Explaining Oromummaa intelligently and clearly requires at least five levels of conceptualization: at the first level, having a basic form of Oromummaa means to manifest Oromoness by practicing some aspects of Oromo culture, language, belief systems, values, norms, customs, and traditions. An Oromo automatically develops this form of Oromummaa because of the influence of Oromo extended families and community institutions. Hence, every Oromo, if not totally assimilated to another culture, has the basic form of Oromummaa. On the basic level, most Oromo, except the totally assimilated ones, speak the same language called Afaan Oromoo, claim a common historical and cultural background, and face similar challenges of Ethiopian colonial terrorism, repression, cultural domination, exploitation, and humiliation. Most Oromo manifest basic Oromummaa in their cultural values, norms, and belief systems that have been encoded in and expressed by Afaan Oromoo, which unites all Oromo branches as one people/one nation. Therefore, the Oromo language is the main carrier of the essence and features of Oromo culture, tradition, history, and peoplehood.
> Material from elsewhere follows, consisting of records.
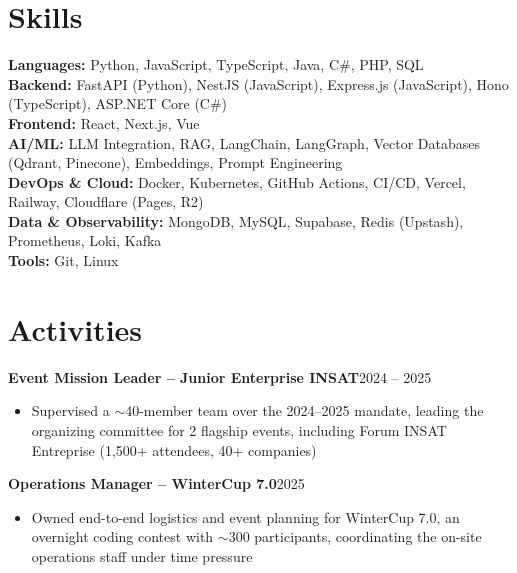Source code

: \documentclass[10pt,a4paper]{article}
\newcommand{\entry}[2]{\vspace{1pt}\noindent\textbf{#1}\hfill{\color{muted}#2}\par}
\begin{document}
\section{Skills}
\textbf{Languages:} Python, JavaScript, TypeScript, Java, C\#, PHP, SQL\\
\textbf{Backend:} FastAPI (Python), NestJS (JavaScript), Express.js (JavaScript), Hono (TypeScript), ASP.NET Core (C\#)\\
\textbf{Frontend:} React, Next.js, Vue\\
\textbf{AI/ML:} LLM Integration, RAG, LangChain, LangGraph, Vector Databases (Qdrant, Pinecone), Embeddings, Prompt Engineering\\
\textbf{DevOps \& Cloud:} Docker, Kubernetes, GitHub Actions, CI/CD, Vercel, Railway, Cloudflare (Pages, R2)\\
\textbf{Data \& Observability:} MongoDB, MySQL, Supabase, Redis (Upstash), Prometheus, Loki, Kafka\\
\textbf{Tools:} Git, Linux

\section{Activities}
\entry{Event Mission Leader -- Junior Enterprise INSAT}{2024 -- 2025}
\begin{itemize}
  \item Supervised a $\sim$40-member team over the 2024--2025 mandate, leading the organizing committee for 2 flagship events, including Forum INSAT Entreprise (1,500+ attendees, 40+ companies)
\end{itemize}
\entry{Operations Manager -- WinterCup 7.0}{2025}
\begin{itemize}
  \item Owned end-to-end logistics and event planning for WinterCup 7.0, an overnight coding contest with $\sim$300 participants, coordinating the on-site operations staff under time pressure
\end{itemize}
\end{document}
Since the Ethiopian colonizers have failed to destroy Afaan Oromoo and replace it by their own language, Amharic or Tigre they have been unable to successfully suppress this most basic form of Oromummaa. As a result, Oromummaa has survived in scattered forms for more than a century since the conquest of Menelik. Oromummaa as the total expression of Oromo peoplehood has developed from the historical, cultural, religious, and philosophical experiences of the Oromo society. As a self- and collective schema, Oromummaa encapsulates a set of fundamental beliefs, values, moral codes, and guiding principles that shape the Oromo national identity and make the Oromo society different from other societies. Consequently, basic Oromummaa is built on personal, interpersonal, and collective connections. Currently, the Tigrayan-led Ethiopian colonial government that claims that it has allowed cultural autonomy for the Oromo and others actually opposes the manifestation of basic and other forms of Oromummaa. According to the November 2014 report of Amnesty International entitled “Because I am Oromo,” “Expression of Oromo culture and heritage have been interpreted as manifestations of dissent, and the government has also shown signs of fearing cultural expression as a potential catalyst for opposition to the government. Oromo singers, writers and poets have been arrested for allegedly criticizing the government and/or inciting people through their work. People wearing traditional Oromo clothing has been arrested at Oromo traditional festivals.”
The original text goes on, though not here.